Namely–a big ole ring with a dimanond chip in it. He doesn’t remember how many subscriptions he had to ink to become a Fifth Diamond Master–but Guidry says that after winning it a few times, and getting the ring, his bosses were at a loss.
“Finally they came to me, and they said ‘We don’t know what to give you now,’ and I said ‘A bigger diamond,’ ” Guidry remembered. “They just made the diamond bigger. Plus all the trips we went on.”
That’s right: in those boomtown days, when the P-T helped run the city, its top-selling paperboys got to go on weekend trips–with a fifth wheel, of course.
“I went to Yosemite for a weekend–this was when they would just drop you off for the weekend. We stayed at Camp Curry and more or less had the run of the place,” he said. Another time, it was Frisco.
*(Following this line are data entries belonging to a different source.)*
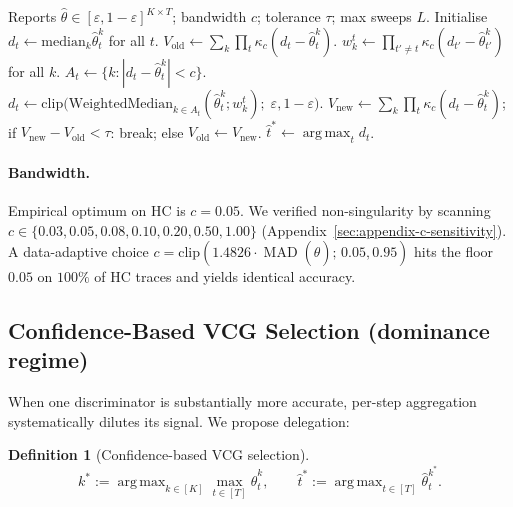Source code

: \documentclass[11pt]{article}
\newtheorem{definition}[theorem]{Definition}
\DeclareMathOperator*{\argmax}{arg\,max}
\DeclareMathOperator{\MAD}{MAD}
\newcommand{\thetahat}{\hat{\theta}}
\begin{document}
\begin{algorithm}[H]
\caption{L1-Huber Multiplicative VCG (Phase 1b, $R = 0$)}
\label{alg:l1huber}
\begin{algorithmic}[1]
\Require Reports $\thetahat \in [\varepsilon, 1{-}\varepsilon]^{K \times T}$; bandwidth $c$; tolerance $\tau$; max sweeps $L$.
\State Initialise $d_t \gets \mathrm{median}_k \thetahat^k_t$ for all $t$.
\State $V_{\text{old}} \gets \sum_k \prod_t \kappa_c(d_t - \thetahat^k_t)$.
    \State $w^t_k \gets \prod_{t' \neq t} \kappa_c(d_{t'} - \thetahat^k_{t'})$ for all $k$.
    \State $A_t \gets \{k : |d_t - \thetahat^k_t| < c\}$.
      \State $d_t \gets \mathrm{clip}\!\big(\mathrm{WeightedMedian}_{k \in A_t}(\thetahat^k_t; w^t_k);\; \varepsilon, 1{-}\varepsilon\big)$.
    \EndIf
  \EndFor
  \State $V_{\text{new}} \gets \sum_k \prod_t \kappa_c(d_t - \thetahat^k_t)$;
         if $V_{\text{new}} - V_{\text{old}} < \tau$: break; else $V_{\text{old}} \gets V_{\text{new}}$.
\EndFor
\State \Return $\hat t^* \gets \argmax_t d_t$.
\end{algorithmic}
\end{algorithm}

\paragraph{Bandwidth.} Empirical optimum on HC is $c = 0.05$. We verified
non-singularity by scanning $c \in \{0.03, 0.05, 0.08, 0.10, 0.20, 0.50, 1.00\}$
(Appendix~\ref{sec:appendix-c-sensitivity}). A data-adaptive choice
$c = \mathrm{clip}(1.4826 \cdot \MAD(\thetahat);\, 0.05, 0.95)$
hits the floor $0.05$ on $100\%$ of HC traces and yields identical
accuracy.

\subsection{Confidence-Based VCG Selection (dominance regime)}

When one discriminator is substantially more accurate, per-step
aggregation systematically dilutes its signal. We propose delegation:

\begin{definition}[Confidence-based VCG selection]
\[
k^* := \argmax_{k \in [K]} \max_{t \in [T]} \thetahat^k_t,
\qquad
\hat t^* := \argmax_{t \in [T]} \thetahat^{k^*}_t.
\]
\end{definition}
\end{document}
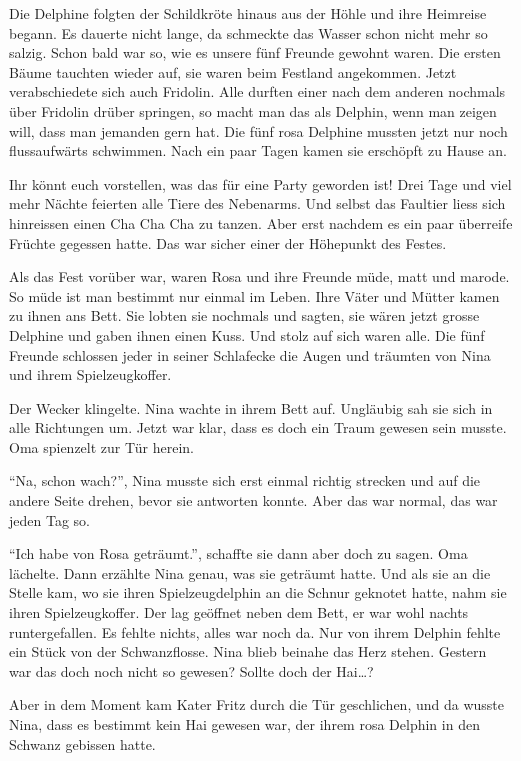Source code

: Die Delphine folgten der Schildkröte hinaus aus der Höhle und ihre Heimreise begann. Es dauerte nicht lange, da schmeckte das Wasser schon nicht mehr so salzig. Schon bald war so, wie es unsere fünf Freunde gewohnt waren. Die ersten Bäume tauchten wieder auf, sie waren beim Festland angekommen. Jetzt verabschiedete sich auch Fridolin. Alle durften einer nach dem anderen nochmals über Fridolin drüber springen, so macht man das als Delphin, wenn man zeigen will, dass man jemanden gern hat. Die fünf rosa Delphine mussten jetzt nur noch flussaufwärts schwimmen. Nach ein paar Tagen kamen sie erschöpft zu Hause an.

Ihr könnt euch vorstellen, was das für eine Party geworden ist! Drei Tage und viel mehr Nächte feierten alle Tiere des Nebenarms. Und selbst das Faultier liess sich hinreissen einen Cha Cha Cha zu tanzen. Aber erst nachdem es ein paar überreife Früchte gegessen hatte. Das war sicher einer der Höhepunkt des Festes. 

Als das Fest vorüber war, waren Rosa und ihre Freunde müde, matt und marode. So müde ist man bestimmt nur einmal im Leben. Ihre Väter und Mütter kamen zu ihnen ans Bett. Sie lobten sie nochmals und sagten, sie wären jetzt grosse Delphine und gaben ihnen einen Kuss. Und stolz auf sich waren alle. Die fünf Freunde schlossen jeder in seiner Schlafecke die Augen und träumten von Nina und ihrem Spielzeugkoffer.

\vspace{10pt}
 \centerline{\Huge \Dolphin[red]}
\vspace{10pt}

Der Wecker klingelte. Nina wachte in ihrem Bett auf. Ungläubig sah sie sich in alle Richtungen um. Jetzt war klar, dass es doch ein Traum gewesen sein musste. Oma spienzelt zur Tür herein.

\enquote{Na, schon wach?}, Nina musste sich erst einmal richtig strecken und auf die andere Seite drehen, bevor sie antworten konnte. Aber das war normal, das war jeden Tag so.

\enquote{Ich habe von Rosa geträumt.}, schaffte sie dann aber doch zu sagen. Oma lächelte. Dann erzählte Nina genau, was sie geträumt hatte. Und als sie an die Stelle kam, wo sie ihren Spielzeugdelphin an die Schnur geknotet hatte, nahm sie ihren Spielzeugkoffer. Der lag geöffnet neben dem Bett, er war wohl nachts runtergefallen. Es fehlte nichts, alles war noch da. Nur von ihrem Delphin fehlte ein Stück von der Schwanzflosse. Nina blieb beinahe das Herz stehen. Gestern war das doch noch nicht so gewesen? Sollte doch der Hai\dots?

Aber in dem Moment kam Kater Fritz durch die Tür geschlichen, und da wusste Nina, dass es bestimmt kein Hai gewesen war, der ihrem rosa Delphin in den Schwanz gebissen hatte.\hfill {\color{red}\decofourleft}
“Amazingly–here we are, we’re 14- 15-year-old kids and they sent us to San Francisco for the weekend,” said Guidry, who was born in ’35.
“We’d all get up in the morning and [the chaperone] would say ‘Here’s some things you might want to go to–here’s the pool, the zoo, the roller coaster. I just want your’–and this was the word he used–’I just want your butts back here by 10 o’clock.’
“And everybody was,” Guidry marveled. “Those were different times.”
Yes, they were. I wonder how many Fifth Diamond Masters the P-T bosses minted over the years.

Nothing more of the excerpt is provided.